Weekly Wesley Update 1/15

This week has been pretty uneventful around the house. I have continued my obsession with getting media I own into a form that’s easy to view on my TV. I spent a lot of the week at Mozilla fixing a “bug” where Gecko buffers 10 frames of an video element you insert in a page. That’s fine unless you’re on a resource limited device (Android phones don’t have much RAM to start with, and Android itself likes to eat what does exist), and loading a page with HD video (which PMO does frequently). Along the way I found a few other little bugs in Android and Fennec frontend code and fixed them. We now download files to a more appropriate location, and hopefully crash a little less.We’re mostly focusing on our upcoming Beta 5 release.

Valentines day is coming up, and I love my wife. Not a huge fan of the day myself. One year, for some reason we actually had to celebrate a few days after Valentines day, and happily the cost of everything she wants drops by 50% after the holiday. I’ve tried to make this a traidition, but it hasn’t quite caught on with her yet. Instead I think she would rather just celebrate twice. But like I said, I love her, so I’m gonna end this with a nice picture from when we were dating:

Posted by: digdug2k | February 7, 2011

Hell is Pfeiffer State Parks

This is my first post on WordPress. Not a lot to write about to start, but I want to put something, I’m working on a rant about Google TV, but its turning out super long, so this first post will not be about Google TV. In the interest of full disclosure, my wife works at Google. I work at Mozilla. Sometimes the companies are best friends. Sometimes they are fierce rivals. There isn’t any real reason those can’t both be true at the same time, but its confusing, especially in a house divided. I see the same thing with lots of families in the Bay area, and feel pretty confident we’ll survive.

The pic above is from last weekend when we drove down the coast to see Big Sur.
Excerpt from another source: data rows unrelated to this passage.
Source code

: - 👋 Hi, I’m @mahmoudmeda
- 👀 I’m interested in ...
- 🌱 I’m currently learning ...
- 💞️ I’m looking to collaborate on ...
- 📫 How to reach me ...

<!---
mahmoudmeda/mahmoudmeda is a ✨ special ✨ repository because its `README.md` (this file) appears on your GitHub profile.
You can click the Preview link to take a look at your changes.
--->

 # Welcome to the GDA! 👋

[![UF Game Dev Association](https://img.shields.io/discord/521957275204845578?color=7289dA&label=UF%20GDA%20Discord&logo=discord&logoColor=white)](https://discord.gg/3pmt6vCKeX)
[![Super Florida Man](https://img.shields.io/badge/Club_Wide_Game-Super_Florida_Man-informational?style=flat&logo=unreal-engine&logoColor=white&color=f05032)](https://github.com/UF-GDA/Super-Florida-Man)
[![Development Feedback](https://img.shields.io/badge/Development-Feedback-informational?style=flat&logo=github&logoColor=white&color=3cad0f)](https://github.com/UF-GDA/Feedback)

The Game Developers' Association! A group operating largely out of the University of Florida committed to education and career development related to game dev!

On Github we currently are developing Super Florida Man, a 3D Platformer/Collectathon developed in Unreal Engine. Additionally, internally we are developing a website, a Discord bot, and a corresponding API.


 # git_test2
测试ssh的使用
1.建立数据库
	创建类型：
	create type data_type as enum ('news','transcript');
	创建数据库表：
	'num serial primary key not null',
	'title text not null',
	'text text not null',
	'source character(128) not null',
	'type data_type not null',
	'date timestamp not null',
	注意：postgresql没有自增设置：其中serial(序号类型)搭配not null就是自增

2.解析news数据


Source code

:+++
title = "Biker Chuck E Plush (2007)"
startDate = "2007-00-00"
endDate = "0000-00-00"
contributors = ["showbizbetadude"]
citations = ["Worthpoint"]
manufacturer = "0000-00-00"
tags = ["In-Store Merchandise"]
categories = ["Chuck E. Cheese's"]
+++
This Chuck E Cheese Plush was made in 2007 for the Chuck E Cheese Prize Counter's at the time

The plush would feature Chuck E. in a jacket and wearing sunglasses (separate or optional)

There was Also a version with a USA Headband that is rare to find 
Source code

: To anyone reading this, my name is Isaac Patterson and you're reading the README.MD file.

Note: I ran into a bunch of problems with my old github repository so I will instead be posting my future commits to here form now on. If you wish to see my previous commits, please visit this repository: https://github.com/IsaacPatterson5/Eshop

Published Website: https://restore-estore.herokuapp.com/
There’s a funny story there. Might as well write it to start this off. There is a beautiful waterfall down that coast at a place named Julia Pfeiffer Burns State Park. The park is really pretty, and there’s this really easy nice trail leading to this:

You can’t really see the waterfall here at all, but it’s there off to the left, spilling off that cliff and onto the beach, and then trickling into the ocean. We made it barely at sunset on a pretty cloudy day, and while it was super pretty for us, our camera isn’t that nice. So this is what you get.

The story involves us being late, and the fact that, just 10 minutes north of Julia Pfeiffer Burns State Park is Pfeiffer Big Sur State Park, a place that is quite different. Pfeiffer Big Sur is kinda pretty too. It’s a bunch of forest, some camp sites, and a Ranger station manned by an angry park ranger who spends more time chatting with friends than helping you out. It’s also got a few signs, but most of them don’t face the direction you’re facing, are tiny, and probably don’t contain the information you want. Some of them tell you that trails are closed, but don’t have maps. Those that have maps don’t have helpful, “You are here” stickers, so you really can’t read them anyway. Pfeiffer Big Sur is a place for those looking to frustrate themselves. And if you manage to survive the frustration and find the trail, at the very end you are greeting by a separate, also beautiful waterfall:

Frustrated and tired after a long walk to this place, we asked the manager of a gift shop where the waterfall was. We specifically mentioned that this waterfall flows into the ocean. I even mentioned the name of the trail it is on (“Easy Waterfall Trail”) according to a book. Unfortunately, I forgot to bring the tour book and picture of the waterfall, and instead she sent us back up the same trail again. Luckily, I”m not dumb and didn’t fall for this trickery. We then found out that I am also stupid and had typed the wrong name into our GPS during the original trick. Luckily all worked out. We had a pretty day, but also one full of reminders that good UX design applies far beyond consumer electronics and vehicles.